For tax questions where the circuits split (and there are several long-running splits, the §107 housing-allowance constitutional question, the §469 passive-activity rules in certain real-estate contexts, the §6662 penalty-abatement reasonable-cause analysis), the forum choice is implicitly a circuit-precedent choice.

When the conventional Tax Court default is wrong

Four scenarios push the right answer away from Tax Court:

The first is when the taxpayer has already paid the disputed tax (or can fund the payment) and wants to stop the IRC §6601 interest accumulation. Pay-first-and-sue-for-refund in District Court or Federal Claims pauses the interest meter and may produce a faster resolution.

The second is when the underlying facts favor a sympathetic-narrative presentation that benefits from a jury rather than a bench trial. Few tax cases meet this test, most tax disputes turn on technical statutory interpretation, but the cases that do are materially helped by the District Court’s jury availability.

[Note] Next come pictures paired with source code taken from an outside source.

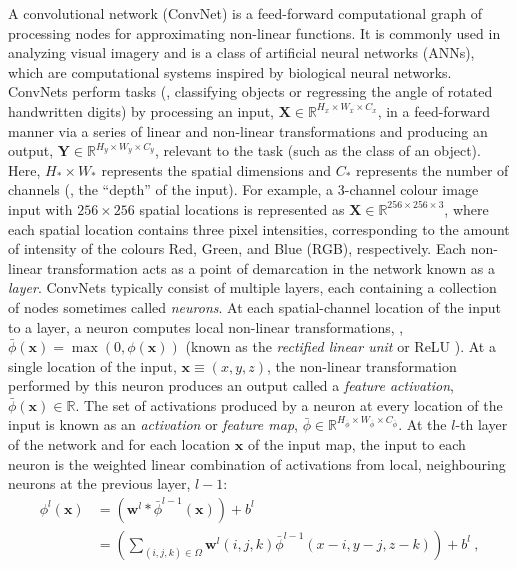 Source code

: A convolutional network (ConvNet) is a feed-forward computational graph of processing nodes for approximating non-linear functions. It is commonly used in analyzing visual imagery and is a class of artificial neural networks (ANNs), which are computational systems inspired by biological neural networks. ConvNets perform tasks (\eg, classifying objects or regressing the angle of rotated handwritten digits) by processing an input, $\mathbf{X} \in \mathbb{R}^{H_x \times W_x \times C_x}$, in a feed-forward manner via a series of linear and non-linear transformations and producing an output, $\mathbf{Y} \in \mathbb{R}^{H_y \times W_y \times C_y}$, relevant to the task (such as the class of an object). Here, $H_\ast \times W_\ast$ represents the spatial dimensions and $C_\ast$ represents the number of channels (\ie, the ``depth'' of the input). For example, a $3$-channel colour image input with $256 \times 256$ spatial locations is represented as $\mathbf{X} \in \mathbb{R}^{256 \times 256 \times 3}$, where each spatial location contains three pixel intensities, corresponding to the amount of intensity of the colours Red, Green, and Blue (RGB), respectively. Each non-linear transformation acts as a point of demarcation in the network known as a \emph{layer}. ConvNets typically consist of multiple layers, each containing a collection of nodes sometimes called \emph{neurons}. At each spatial-channel location of the input to a layer, a neuron computes local non-linear transformations, \eg, $\bar{\phi}(\mathbf{x}) = \max{(0, \phi(\mathbf{x}))}$ (known as the \emph{rectified linear unit} or ReLU \cite{nair2010rectified}). At a single location of the input, $\mathbf{x} \equiv (x, y, z)$, the non-linear transformation performed by this neuron produces an output called a \emph{feature activation}, $\bar{\phi}(\mathbf{x}) \in \mathbb{R}$. The set of activations produced by a neuron at every location of the input is known as an \emph{activation} or \emph{feature map}, $\bar{\phi} \in \mathbb{R}^{H_{\bar{\phi}} \times W_{\bar{\phi}} \times C_{\bar{\phi}}}$. At the $l$-th layer of the network and for each location $\mathbf{x}$ of the input map, the input to each neuron is the weighted linear combination of activations from local, neighbouring neurons at the previous layer, $l-1$:
\begin{equation}
	\begin{aligned}
		\phi^l(\mathbf{x}) &= \left(\mathbf{w}^l * \bar{\phi}^{l-1}(\mathbf{x})\right) + b^l\\
		&= \left(\sum_{(i, j, k) \in \Omega} \mathbf{w}^l(i, j, k) \bar{\phi}^{l-1}(x - i, y - j, z - k)\right) + b^l\ ,
	\end{aligned}
\end{equation}
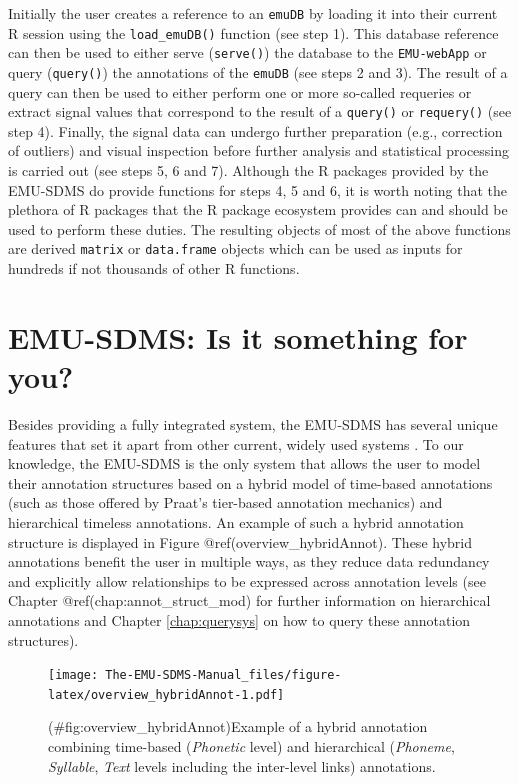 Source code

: \documentclass[]{book}
\theoremstyle{definition}
\theoremstyle{definition}
\theoremstyle{definition}
\theoremstyle{remark}
\begin{document}
Initially the user creates a reference to an \texttt{emuDB} by loading
it into their current R session using the \texttt{load\_emuDB()}
function (see step 1). This database reference can then be used to
either serve (\texttt{serve()}) the database to the \texttt{EMU-webApp}
or query (\texttt{query()}) the annotations of the \texttt{emuDB} (see
steps 2 and 3). The result of a query can then be used to either perform
one or more so-called requeries or extract signal values that correspond
to the result of a \texttt{query()} or \texttt{requery()} (see step 4).
Finally, the signal data can undergo further preparation (e.g.,
correction of outliers) and visual inspection before further analysis
and statistical processing is carried out (see steps 5, 6 and 7).
Although the R packages provided by the EMU-SDMS do provide functions
for steps 4, 5 and 6, it is worth noting that the plethora of R packages
that the R package ecosystem provides can and should be used to perform
these duties. The resulting objects of most of the above functions are
derived \texttt{matrix} or \texttt{data.frame} objects which can be used
as inputs for hundreds if not thousands of other R functions.

\section{EMU-SDMS: Is it something for
you?}\label{emu-sdms-is-it-something-for-you}

\label{sec:overview_unique}

Besides providing a fully integrated system, the EMU-SDMS has several
unique features that set it apart from other current, widely used
systems \citep[e.g.,][\citet{wittenburg:2006a}, \citet{fromont:2012a},
\citet{rose:2006a}, \citet{mcauliffe:2016a}]{boersma:2011a}. To our
knowledge, the EMU-SDMS is the only system that allows the user to model
their annotation structures based on a hybrid model of time-based
annotations (such as those offered by Praat's tier-based annotation
mechanics) and hierarchical timeless annotations. An example of such a
hybrid annotation structure is displayed in Figure
@ref(overview\_hybridAnnot). These hybrid annotations benefit the user
in multiple ways, as they reduce data redundancy and explicitly allow
relationships to be expressed across annotation levels (see Chapter
@ref(chap:annot\_struct\_mod) for further information on hierarchical
annotations and Chapter \ref{chap:querysys} on how to query these
annotation structures).

\begin{figure}
\centering
\texttt{[image: The-EMU-SDMS-Manual\_files/figure-latex/overview\_hybridAnnot-1.pdf]}
\caption{(\#fig:overview\_hybridAnnot)Example of a hybrid annotation
combining time-based (\emph{Phonetic} level) and hierarchical
(\emph{Phoneme}, \emph{Syllable}, \emph{Text} levels including the
inter-level links) annotations.}
\end{figure}
\end{document}

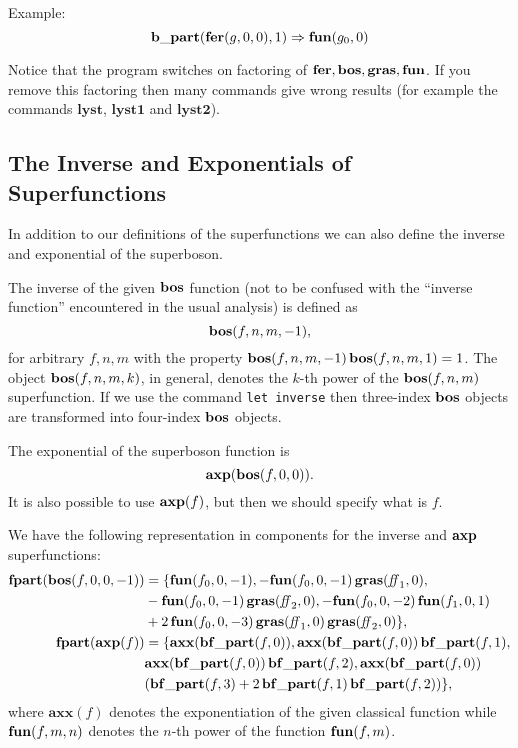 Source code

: {\begin{enumerate}
  Example:
  \begin{equation*}
    \mathbf{b\_part}(\mathbf{fer}(g,0,0),1) \Rightarrow \mathbf{fun}(g_{0},0)
  \end{equation*}
\end{enumerate}

Notice that the program switches on factoring of
$\mathbf{fer},\mathbf{bos},\mathbf{gras},\mathbf{fun}$.  If you remove this factoring then many
commands give wrong results (for example the commands $\mathbf{lyst}$,
$\mathbf{lyst1}$ and $\mathbf{lyst2}$).

\subsection{The Inverse and Exponentials of Superfunctions}

In addition to our definitions of the superfunctions we can also
define the inverse and exponential of the superboson.

The inverse of the given $\mathbf{bos}$ function (not to be confused with the
``inverse function'' encountered in the usual analysis) is defined as
\begin{equation*}
  \mathbf{bos}(f,n,m,-1),
\end{equation*}
for arbitrary $f,n,m$ with the property
$\mathbf{bos}(f,n,m,-1)\,\mathbf{bos}(f,n,m,1)=1$.  The object $\mathbf{bos}(f,n,m,k)$, in
general, denotes the $k$-th power of the $\mathbf{bos}(f,n,m)$ superfunction.
If we use the command \texttt{let inverse} then three-index $\mathbf{bos}$
objects are transformed into four-index $\mathbf{bos}$ objects.

The exponential of the superboson function is
\begin{equation*}
  \mathbf{axp}(\mathbf{bos}(f,0,0)).
\end{equation*}
It is also possible to use $\mathbf{axp}(f)$, but then we should specify what
is $f$.

We have the following representation in components for the inverse and
$\mathbf{axp}$ superfunctions:
\begin{align*}
  \mathbf{fpart}(\mathbf{bos}(f,0,0,-1)) & = \{ \mathbf{fun}(f_{0},0,-1), -\mathbf{fun}(f_{0},0,-1)\,\mathbf{gras}(\mathit{ff}_{1},0), \\
  & -\mathbf{fun}(f_{0},0,-1)\,\mathbf{gras}(\mathit{ff}_{2},0), - \mathbf{fun}(f_{0},0,-2)\,\mathbf{fun}(f_{1},0,1) \\
  & + 2\,\mathbf{fun}(f_{0},0,-3)\,\mathbf{gras}(\mathit{ff}_{1},0)\,\mathbf{gras}(\mathit{ff}_{2},0) \}, \\
  \mathbf{fpart}(\mathbf{axp}(f)) & = \{ \mathbf{axx}(\mathbf{bf\_part}(f,0)),
  \mathbf{axx}(\mathbf{bf\_part}(f,0))\,\mathbf{bf\_part}(f,1), \\
  & \mathbf{axx}(\mathbf{bf\_part}(f,0))\,\mathbf{bf\_part}(f,2), \mathbf{axx}(\mathbf{bf\_part}(f,0)) \\
  & (\mathbf{bf\_part}(f,3)+2\,\mathbf{bf\_part}(f,1)\,\mathbf{bf\_part}(f,2)) \},
\end{align*}
where $\mathbf{axx}(f)$ denotes the exponentiation of the given
classical function while $\mathbf{fun}(f,m,n)$ denotes the $n$-th power of the
function $\mathbf{fun}(f,m)$.

}

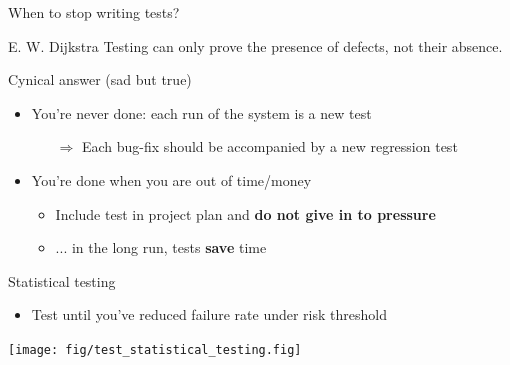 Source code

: \begin{frame}[fragile]{When to stop writing tests?}
  \begin{boitequote}{E. W. Dijkstra}
    Testing can only prove the presence of defects, not their absence.
  \end{boitequote}
  
  \begin{block}{Cynical answer (sad but true)}
    \begin{itemize}
    \item You're never done: each run of the system is a new test
      \begin{itemize}
      \item[$\Rightarrow$] Each bug-fix should be accompanied by a new
        regression test
      \end{itemize}       
    \item You're done when you are out of time/money
      \begin{itemize}
      \item Include test in project plan and \textbf{do not give in to pressure}
      \item ... in the long run, tests \textbf{save} time
      \end{itemize}
    \end{itemize}
  \end{block}

  \begin{block}{Statistical testing}
    \begin{itemize}
    \item Test until you've reduced failure rate under risk threshold
    \end{itemize}
    \centerline{\texttt{[image: fig/test\_statistical\_testing.fig]}}
  \end{block}
\end{frame}
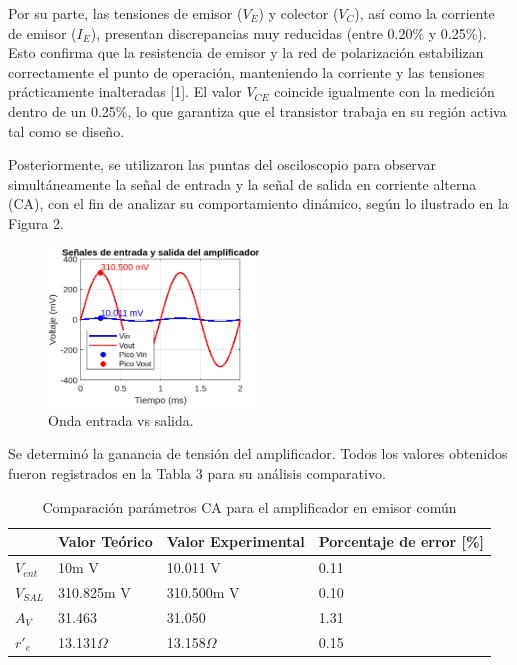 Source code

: \documentclass[journal]{IEEEtran}
\begin{document}
\par Por su parte, las tensiones de emisor (\( V_E \)) y colector (\( V_C \)), así como la corriente de emisor (\( I_E \)), presentan discrepancias muy reducidas (entre 0.20\% y 0.25\%). Esto confirma que la resistencia de emisor y la red de polarización estabilizan correctamente el punto de operación, manteniendo la corriente y las tensiones prácticamente inalteradas [1]. El valor \( V_{CE} \) coincide igualmente con la medición dentro de un 0.25\%, lo que garantiza que el transistor trabaja en su región activa tal como se diseño.
\par Posteriormente, se utilizaron las puntas del osciloscopio para observar simultáneamente la señal de entrada y la señal de salida en corriente alterna (CA), con el fin de analizar su comportamiento dinámico, según lo ilustrado en la Figura 2. 
\begin{figure}[H]
    \centering
    \includegraphics[width=0.5\textwidth]{onda_entrada_salida.png}
    \caption{Onda entrada vs salida.}
    \label{fig:onda_entrada_salida.}
\end{figure}
\par Se determinó la ganancia de tensión del amplificador. Todos los valores obtenidos fueron registrados en la Tabla 3 para su análisis comparativo.
\begin{table}[h]
    \caption{Comparación parámetros CA para el amplificador en emisor común}
    \centering
    \renewcommand{\arraystretch}{1.2} %
    \begin{tabular}{|l|p{2cm}|p{2cm}|p{2cm}|}
        \hline
        & \textbf{Valor Teórico} & \textbf{Valor Experimental} & \textbf{Porcentaje de error [\%]} \\
        \hline
        \( V_{ent}\) & 10m V   & 10.011 V  & 0.11 \\
        \hline
        \( V_{SAL} \) & 310.825m V    & 310.500m V  & 0.10 \\
        \hline
        \( A_V \) & 31.463 & 31.050 & 1.31 \\
        \hline
        \( r'_e \) & 13.131$\Omega$ & 13.158$\Omega$ & 0.15 \\
        \hline
    \end{tabular}
    \label{tab:parámetrosCA}
\end{table}
\end{document}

The third is when the substantive law is more favorable in the Federal Circuit than in the taxpayer’s home circuit. A taxpayer whose home circuit has adverse precedent on the controlling legal question may benefit from Federal Claims jurisdiction to access Federal Circuit law. This is a sophisticated choice that requires careful research of the existing precedent, not a default move.

The fourth is the criminal-adjacent civil case. A taxpayer who has been convicted of a tax crime, or against whom a parallel criminal proceeding is ongoing, faces collateral-estoppel exposure on the civil side. Findings from the criminal case (specifically, jury or judicial findings beyond a reasonable doubt on elements of the offense) can preclude relitigation of those issues in the subsequent civil case. The choice of civil forum interacts with this dynamic: the Tax Court has developed substantial precedent on collateral-estoppel application in tax-crime-to-civil contexts (Tomlinson v. Lefkowitz, 334 F.2d 262 (5th Cir. 1964), and progeny), while the District Court and Federal Claims apply more general federal collateral-estoppel doctrine. Taxpayers post-criminal-conviction generally have less procedural latitude than taxpayers in pure civil disputes, regardless of forum, but the specific contours of collateral-estoppel application can favor one forum over another depending on which elements were actually adjudicated in the criminal proceeding.

What to do this year

For taxpayers receiving a Statutory Notice of Deficiency, the 90-day window is binding. Filing the Tax Court petition within the window preserves the no-pay option while leaving the pay-and-refund forums available as alternatives if the analysis later shifts. Filing outside the window forfeits the Tax Court option entirely; the taxpayer at that point must pay the asserted tax and sue for refund in District Court or Federal Claims, with no path back to no-pay litigation. The procedural decision is consequential enough that it should not be made by default, but the time window is short enough that it should not be deferred.

Three forums, three procedural architectures, three outcome patterns. The same underlying tax position can resolve differently depending on the forum chosen. The choice is worth making deliberately.


Authority: 26 USC §7441 (Tax Court establishment); IRC §6213 (90-day petition rule); IRC §6320 and §6330 (Collection Due Process); IRC §6015 (innocent spouse Tax Court jurisdiction); IRC §6601 (underpayment interest); IRC §6213(b) (math and clerical error correction); 28 USC §1346(a)(1) (District Court tax refund jurisdiction); 28 USC §1491 (Court of Federal Claims jurisdiction); 28 USC §1295 (Federal Circuit appellate jurisdiction); Tax Court Rules of Practice and Procedure; Federal Rules of Civil Procedure; Golsen v. Commissioner, 54 T.C. 742 (1970) (Tax Court following circuit precedent); IRC §7430 (recovery of costs in tax litigation); Pub 556 (Examination of Returns, Appeal Rights, and Claims for Refund).